Every line below that has the string "ourselves" needs to be copied.
[Start of Attachment]
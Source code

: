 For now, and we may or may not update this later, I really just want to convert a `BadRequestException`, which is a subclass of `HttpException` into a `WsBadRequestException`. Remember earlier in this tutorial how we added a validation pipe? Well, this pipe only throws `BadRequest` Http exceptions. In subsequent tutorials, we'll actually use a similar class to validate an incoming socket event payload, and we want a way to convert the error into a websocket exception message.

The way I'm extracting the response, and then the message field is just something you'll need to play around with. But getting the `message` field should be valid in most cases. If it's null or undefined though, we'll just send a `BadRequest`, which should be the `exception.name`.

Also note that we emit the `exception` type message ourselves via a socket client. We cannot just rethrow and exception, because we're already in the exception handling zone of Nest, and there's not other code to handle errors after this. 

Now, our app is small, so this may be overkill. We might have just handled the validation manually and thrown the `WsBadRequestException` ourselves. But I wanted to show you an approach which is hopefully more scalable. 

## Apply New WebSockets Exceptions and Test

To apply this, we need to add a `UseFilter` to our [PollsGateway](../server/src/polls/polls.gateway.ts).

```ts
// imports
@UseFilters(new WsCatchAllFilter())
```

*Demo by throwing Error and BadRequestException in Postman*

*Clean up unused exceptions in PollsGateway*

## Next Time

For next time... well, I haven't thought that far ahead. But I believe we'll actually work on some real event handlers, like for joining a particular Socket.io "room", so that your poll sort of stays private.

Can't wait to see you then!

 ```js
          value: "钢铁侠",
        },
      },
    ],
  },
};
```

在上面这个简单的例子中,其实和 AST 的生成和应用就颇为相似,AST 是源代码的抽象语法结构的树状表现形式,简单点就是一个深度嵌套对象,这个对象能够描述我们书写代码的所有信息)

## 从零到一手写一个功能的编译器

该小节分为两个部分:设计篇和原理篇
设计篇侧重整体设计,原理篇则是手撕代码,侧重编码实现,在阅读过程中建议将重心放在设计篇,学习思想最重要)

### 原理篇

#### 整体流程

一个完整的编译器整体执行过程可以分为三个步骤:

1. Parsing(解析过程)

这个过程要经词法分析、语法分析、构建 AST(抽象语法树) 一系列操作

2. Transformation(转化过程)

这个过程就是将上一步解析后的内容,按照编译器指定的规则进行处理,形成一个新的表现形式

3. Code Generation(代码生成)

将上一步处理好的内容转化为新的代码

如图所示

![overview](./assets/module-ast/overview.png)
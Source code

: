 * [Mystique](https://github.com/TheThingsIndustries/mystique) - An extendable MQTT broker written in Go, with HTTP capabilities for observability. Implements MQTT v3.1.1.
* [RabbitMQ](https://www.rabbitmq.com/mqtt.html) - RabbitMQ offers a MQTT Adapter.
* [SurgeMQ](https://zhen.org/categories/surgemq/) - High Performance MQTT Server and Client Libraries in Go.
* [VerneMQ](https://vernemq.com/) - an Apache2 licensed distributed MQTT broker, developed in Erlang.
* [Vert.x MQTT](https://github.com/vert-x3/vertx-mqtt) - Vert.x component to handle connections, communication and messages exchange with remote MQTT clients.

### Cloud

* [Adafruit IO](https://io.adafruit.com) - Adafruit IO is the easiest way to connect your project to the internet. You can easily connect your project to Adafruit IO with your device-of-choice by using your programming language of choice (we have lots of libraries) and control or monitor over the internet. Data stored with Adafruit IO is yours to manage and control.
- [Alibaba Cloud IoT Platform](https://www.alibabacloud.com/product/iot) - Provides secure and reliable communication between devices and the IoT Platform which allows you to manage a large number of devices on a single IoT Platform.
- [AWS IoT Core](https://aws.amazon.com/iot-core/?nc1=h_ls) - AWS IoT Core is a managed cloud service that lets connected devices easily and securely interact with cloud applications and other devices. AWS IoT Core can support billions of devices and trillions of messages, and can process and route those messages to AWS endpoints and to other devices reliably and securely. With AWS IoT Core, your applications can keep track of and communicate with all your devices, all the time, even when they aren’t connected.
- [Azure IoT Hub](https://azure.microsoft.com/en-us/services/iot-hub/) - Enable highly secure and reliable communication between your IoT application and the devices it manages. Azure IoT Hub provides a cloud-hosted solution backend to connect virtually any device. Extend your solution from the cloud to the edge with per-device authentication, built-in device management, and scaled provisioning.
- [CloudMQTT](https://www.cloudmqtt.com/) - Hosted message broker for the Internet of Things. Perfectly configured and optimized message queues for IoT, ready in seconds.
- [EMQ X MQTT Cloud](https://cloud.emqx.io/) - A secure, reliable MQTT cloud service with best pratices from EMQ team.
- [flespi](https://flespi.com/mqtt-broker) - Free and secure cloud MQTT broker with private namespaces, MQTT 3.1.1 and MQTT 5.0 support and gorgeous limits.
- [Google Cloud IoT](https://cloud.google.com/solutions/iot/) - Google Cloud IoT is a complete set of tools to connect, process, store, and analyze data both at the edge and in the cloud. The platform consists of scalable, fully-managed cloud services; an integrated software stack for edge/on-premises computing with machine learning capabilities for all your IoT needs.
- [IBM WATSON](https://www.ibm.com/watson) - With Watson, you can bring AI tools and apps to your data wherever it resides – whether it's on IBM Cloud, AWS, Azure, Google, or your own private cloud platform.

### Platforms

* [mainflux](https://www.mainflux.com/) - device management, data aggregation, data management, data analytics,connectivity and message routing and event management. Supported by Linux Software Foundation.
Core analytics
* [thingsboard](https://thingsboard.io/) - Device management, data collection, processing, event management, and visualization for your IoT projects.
[End of Attachment]
## TASK ANSWER
Also note that we emit the `exception` type message ourselves via a socket client. We cannot just rethrow and exception, because we're already in the exception handling zone of Nest, and there's not other code to handle errors after this. 
Now, our app is small, so this may be overkill. We might have just handled the validation manually and thrown the `WsBadRequestException` ourselves. But I wanted to show you an approach which is hopefully more scalable. 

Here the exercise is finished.